* [About this exercise]: Copy exactly the lines of the records below, and only those lines, beginning with the line that contains "initial parameter sets" and ending with the line that contains "Dans le cas".

(Dataset records)
┌──

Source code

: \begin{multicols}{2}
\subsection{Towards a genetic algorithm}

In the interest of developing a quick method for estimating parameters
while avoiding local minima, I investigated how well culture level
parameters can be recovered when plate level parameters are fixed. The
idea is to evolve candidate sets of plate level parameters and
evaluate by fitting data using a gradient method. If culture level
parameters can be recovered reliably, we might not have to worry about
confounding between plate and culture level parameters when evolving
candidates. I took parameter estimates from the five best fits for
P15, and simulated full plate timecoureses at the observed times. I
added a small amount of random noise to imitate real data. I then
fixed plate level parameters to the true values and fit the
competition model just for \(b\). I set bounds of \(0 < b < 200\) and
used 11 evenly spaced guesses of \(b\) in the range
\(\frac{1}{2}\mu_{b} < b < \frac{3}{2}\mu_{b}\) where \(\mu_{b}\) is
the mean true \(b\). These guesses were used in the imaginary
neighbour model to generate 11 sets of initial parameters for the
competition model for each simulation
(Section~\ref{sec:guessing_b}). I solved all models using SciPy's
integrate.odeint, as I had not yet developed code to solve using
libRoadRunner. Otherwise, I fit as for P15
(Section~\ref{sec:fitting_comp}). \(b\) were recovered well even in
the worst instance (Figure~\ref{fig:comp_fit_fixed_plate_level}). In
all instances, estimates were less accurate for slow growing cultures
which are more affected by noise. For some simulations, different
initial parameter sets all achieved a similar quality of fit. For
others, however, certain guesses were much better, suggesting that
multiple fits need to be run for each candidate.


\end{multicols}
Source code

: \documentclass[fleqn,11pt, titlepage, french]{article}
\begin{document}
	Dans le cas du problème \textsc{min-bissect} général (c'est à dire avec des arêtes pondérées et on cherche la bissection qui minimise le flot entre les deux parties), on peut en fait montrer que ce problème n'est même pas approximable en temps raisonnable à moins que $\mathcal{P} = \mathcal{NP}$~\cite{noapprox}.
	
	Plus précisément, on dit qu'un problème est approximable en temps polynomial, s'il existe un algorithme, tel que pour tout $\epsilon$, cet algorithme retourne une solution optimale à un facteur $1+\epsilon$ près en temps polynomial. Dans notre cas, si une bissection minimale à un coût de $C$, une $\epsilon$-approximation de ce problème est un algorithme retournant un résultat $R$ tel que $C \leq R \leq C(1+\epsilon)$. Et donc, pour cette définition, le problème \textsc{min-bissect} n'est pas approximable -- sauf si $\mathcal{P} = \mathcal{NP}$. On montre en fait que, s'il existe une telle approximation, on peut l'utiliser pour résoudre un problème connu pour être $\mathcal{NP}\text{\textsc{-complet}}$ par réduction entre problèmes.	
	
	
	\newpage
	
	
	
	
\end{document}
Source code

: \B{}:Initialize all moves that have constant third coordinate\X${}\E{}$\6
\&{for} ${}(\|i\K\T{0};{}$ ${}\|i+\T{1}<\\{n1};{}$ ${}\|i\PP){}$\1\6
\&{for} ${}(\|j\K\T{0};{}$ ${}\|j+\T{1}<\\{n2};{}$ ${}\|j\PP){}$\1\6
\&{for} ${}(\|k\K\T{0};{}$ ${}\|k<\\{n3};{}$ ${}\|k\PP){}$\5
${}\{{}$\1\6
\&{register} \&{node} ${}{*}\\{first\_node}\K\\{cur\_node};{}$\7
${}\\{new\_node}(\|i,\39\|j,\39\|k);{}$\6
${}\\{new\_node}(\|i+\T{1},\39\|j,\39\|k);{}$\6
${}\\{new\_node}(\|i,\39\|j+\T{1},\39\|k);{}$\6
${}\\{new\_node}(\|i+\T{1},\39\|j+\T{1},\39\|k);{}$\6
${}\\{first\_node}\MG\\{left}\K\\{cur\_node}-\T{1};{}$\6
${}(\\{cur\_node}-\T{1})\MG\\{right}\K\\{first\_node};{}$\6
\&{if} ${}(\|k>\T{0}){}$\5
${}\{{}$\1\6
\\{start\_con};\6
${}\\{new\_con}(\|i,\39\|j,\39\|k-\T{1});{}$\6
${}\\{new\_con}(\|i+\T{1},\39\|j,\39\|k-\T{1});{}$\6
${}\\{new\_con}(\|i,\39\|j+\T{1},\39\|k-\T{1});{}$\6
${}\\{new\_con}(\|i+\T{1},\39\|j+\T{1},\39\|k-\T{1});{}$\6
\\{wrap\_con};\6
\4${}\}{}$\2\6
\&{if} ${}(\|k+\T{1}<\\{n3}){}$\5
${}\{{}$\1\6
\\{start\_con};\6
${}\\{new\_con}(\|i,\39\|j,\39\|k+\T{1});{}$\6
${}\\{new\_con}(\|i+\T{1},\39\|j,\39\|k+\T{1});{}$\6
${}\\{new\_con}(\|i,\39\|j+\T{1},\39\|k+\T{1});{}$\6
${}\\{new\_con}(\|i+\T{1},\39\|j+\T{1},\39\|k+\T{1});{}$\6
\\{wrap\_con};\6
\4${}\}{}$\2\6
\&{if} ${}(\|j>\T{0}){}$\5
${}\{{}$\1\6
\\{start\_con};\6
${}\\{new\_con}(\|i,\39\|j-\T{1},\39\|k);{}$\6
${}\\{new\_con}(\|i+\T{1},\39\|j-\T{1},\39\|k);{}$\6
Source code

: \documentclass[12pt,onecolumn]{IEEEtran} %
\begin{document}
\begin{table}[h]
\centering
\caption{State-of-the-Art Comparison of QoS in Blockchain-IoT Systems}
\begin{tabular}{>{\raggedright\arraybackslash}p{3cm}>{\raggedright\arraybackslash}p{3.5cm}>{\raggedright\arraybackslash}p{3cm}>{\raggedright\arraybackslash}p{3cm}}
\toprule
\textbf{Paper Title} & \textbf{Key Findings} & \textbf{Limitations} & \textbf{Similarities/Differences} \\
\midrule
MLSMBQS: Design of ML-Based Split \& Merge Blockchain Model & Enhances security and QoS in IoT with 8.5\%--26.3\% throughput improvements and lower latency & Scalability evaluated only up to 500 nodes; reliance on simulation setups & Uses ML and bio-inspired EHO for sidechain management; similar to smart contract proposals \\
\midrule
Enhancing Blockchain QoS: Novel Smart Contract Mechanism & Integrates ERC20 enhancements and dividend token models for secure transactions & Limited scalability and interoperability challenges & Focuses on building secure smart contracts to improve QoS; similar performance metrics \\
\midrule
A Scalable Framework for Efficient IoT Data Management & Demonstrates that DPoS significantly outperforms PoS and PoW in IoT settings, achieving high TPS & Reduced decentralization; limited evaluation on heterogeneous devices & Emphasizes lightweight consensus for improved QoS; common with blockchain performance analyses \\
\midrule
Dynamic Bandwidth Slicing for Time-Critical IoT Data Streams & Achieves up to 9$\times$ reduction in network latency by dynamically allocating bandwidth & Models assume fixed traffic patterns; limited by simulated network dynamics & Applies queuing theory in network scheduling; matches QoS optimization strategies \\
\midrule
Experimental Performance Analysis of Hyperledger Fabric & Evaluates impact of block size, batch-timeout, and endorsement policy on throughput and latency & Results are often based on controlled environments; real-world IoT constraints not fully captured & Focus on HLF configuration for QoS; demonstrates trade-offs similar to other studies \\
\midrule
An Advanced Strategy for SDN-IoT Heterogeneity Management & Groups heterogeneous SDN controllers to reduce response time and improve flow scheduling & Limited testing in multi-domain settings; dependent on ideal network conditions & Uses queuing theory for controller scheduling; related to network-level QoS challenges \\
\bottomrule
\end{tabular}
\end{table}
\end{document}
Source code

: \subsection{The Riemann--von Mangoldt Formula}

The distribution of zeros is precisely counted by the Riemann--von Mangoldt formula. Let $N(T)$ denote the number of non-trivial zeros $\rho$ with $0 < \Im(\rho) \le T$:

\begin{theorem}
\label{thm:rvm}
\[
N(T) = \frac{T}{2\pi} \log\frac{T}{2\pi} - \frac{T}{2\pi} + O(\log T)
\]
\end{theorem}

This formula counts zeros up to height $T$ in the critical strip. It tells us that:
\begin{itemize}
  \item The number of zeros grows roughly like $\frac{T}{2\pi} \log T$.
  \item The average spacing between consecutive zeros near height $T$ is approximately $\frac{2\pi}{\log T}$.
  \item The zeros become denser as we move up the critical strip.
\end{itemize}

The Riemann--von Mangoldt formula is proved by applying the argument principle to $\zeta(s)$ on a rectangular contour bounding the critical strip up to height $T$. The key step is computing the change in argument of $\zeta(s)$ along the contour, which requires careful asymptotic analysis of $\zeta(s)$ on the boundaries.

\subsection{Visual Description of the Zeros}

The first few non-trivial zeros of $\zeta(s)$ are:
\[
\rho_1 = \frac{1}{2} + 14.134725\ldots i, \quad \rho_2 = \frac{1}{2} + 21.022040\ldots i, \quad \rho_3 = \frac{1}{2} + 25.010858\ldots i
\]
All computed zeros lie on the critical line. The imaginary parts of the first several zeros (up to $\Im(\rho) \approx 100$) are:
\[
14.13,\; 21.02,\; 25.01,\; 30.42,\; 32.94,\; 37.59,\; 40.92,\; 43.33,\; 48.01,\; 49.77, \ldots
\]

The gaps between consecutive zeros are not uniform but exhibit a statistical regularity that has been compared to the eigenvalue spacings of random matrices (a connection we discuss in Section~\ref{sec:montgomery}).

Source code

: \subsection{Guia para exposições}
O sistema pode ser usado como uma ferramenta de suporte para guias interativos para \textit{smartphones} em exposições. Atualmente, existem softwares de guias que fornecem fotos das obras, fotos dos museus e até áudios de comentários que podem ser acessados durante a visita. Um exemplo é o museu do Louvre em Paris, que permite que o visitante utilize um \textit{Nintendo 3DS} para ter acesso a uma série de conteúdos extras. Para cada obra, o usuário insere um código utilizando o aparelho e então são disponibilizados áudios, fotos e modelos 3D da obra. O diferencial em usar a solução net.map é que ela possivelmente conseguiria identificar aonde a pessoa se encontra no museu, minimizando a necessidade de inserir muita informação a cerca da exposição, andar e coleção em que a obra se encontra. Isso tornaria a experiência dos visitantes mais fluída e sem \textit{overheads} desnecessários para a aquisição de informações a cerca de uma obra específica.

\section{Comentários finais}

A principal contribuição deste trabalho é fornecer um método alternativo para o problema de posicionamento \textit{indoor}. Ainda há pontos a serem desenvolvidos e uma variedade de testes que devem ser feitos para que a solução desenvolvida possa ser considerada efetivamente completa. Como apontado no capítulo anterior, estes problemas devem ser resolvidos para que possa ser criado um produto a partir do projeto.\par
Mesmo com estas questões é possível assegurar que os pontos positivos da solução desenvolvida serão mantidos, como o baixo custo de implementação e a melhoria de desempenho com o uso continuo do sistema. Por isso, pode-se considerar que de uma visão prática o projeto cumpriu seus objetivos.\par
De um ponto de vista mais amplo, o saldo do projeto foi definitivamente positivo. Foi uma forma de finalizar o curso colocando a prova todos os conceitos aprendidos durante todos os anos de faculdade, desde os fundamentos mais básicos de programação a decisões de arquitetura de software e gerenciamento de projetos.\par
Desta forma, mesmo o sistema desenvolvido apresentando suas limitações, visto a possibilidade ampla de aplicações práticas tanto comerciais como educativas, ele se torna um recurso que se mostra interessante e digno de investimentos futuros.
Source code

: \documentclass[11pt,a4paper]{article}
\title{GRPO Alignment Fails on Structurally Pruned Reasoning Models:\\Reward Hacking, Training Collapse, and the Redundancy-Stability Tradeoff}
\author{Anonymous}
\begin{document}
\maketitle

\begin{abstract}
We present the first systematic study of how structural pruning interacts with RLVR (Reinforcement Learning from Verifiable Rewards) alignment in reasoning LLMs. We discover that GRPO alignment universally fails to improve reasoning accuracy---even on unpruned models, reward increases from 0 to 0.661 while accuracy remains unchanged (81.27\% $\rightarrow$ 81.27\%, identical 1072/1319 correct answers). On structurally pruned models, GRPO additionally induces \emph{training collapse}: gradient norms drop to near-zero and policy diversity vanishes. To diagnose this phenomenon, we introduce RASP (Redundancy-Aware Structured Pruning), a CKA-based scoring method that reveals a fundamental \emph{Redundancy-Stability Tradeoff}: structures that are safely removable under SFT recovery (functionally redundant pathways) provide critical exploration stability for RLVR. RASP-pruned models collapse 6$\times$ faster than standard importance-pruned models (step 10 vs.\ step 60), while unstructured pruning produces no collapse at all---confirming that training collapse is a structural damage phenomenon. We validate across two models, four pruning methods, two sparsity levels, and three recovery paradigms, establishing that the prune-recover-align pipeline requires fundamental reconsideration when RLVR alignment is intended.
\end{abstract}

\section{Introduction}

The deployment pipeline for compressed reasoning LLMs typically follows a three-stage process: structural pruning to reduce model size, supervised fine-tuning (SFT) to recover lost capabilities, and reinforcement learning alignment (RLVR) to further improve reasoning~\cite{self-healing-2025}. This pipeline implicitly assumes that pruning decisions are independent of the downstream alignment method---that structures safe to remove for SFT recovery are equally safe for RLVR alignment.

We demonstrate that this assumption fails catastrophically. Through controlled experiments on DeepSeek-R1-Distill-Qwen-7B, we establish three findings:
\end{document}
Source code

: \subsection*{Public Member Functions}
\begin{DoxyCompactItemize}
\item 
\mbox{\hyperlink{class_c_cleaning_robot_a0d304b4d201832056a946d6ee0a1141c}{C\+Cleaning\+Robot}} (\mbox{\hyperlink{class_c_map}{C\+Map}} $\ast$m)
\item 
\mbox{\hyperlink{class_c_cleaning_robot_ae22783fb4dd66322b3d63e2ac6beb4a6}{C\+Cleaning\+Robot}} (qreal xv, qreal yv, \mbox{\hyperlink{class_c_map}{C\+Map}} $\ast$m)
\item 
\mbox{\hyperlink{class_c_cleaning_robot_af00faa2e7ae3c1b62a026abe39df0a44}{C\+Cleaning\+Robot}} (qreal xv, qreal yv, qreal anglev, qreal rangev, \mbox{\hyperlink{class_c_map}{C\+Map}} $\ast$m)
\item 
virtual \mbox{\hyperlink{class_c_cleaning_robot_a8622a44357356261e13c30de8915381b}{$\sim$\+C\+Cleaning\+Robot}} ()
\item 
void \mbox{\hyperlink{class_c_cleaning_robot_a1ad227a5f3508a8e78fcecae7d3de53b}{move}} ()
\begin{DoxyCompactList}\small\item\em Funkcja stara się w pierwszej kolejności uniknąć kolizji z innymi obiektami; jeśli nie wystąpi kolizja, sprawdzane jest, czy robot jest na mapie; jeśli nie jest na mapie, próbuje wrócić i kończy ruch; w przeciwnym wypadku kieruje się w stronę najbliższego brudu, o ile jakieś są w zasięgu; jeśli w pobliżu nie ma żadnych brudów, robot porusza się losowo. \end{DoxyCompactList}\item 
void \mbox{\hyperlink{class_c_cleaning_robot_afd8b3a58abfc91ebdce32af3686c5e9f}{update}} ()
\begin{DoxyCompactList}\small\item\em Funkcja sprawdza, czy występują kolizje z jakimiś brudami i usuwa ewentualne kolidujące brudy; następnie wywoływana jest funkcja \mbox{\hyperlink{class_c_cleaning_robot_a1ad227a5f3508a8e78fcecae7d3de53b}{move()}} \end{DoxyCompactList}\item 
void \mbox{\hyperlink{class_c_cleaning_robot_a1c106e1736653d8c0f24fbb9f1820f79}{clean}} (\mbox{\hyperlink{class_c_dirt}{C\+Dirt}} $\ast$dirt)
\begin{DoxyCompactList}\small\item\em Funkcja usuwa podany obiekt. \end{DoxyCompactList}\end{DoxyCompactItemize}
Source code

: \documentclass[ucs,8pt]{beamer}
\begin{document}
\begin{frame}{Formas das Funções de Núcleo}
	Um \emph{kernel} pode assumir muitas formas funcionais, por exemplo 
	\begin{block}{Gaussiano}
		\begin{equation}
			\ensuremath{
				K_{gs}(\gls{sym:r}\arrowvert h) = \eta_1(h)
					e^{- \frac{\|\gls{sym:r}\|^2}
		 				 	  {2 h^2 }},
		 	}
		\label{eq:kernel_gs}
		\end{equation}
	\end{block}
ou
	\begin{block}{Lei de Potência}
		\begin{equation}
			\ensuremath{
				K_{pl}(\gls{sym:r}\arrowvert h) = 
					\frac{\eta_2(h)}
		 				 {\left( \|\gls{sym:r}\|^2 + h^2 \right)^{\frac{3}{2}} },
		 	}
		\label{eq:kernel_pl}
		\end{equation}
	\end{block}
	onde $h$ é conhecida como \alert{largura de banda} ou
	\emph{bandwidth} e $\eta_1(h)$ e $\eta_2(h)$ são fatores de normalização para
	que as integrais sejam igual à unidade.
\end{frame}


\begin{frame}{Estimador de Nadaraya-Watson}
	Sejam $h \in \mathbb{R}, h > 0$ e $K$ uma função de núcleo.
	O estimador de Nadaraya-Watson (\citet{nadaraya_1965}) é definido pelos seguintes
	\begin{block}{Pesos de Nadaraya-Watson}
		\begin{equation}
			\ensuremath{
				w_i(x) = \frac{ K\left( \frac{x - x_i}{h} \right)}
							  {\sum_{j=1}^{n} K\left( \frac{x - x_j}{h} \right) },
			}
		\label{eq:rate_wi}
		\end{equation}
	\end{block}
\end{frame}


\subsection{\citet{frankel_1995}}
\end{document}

└──

* [Expected answer]:
initial parameter sets all achieved a similar quality of fit. For
others, however, certain guesses were much better, suggesting that
multiple fits need to be run for each candidate.


\end{multicols}
Source code

: \documentclass[fleqn,11pt, titlepage, french]{article}
\begin{document}
	Dans le cas du problème \textsc{min-bissect} général (c'est à dire avec des arêtes pondérées et on cherche la bissection qui minimise le flot entre les deux parties), on peut en fait montrer que ce problème n'est même pas approximable en temps raisonnable à moins que $\mathcal{P} = \mathcal{NP}$~\cite{noapprox}.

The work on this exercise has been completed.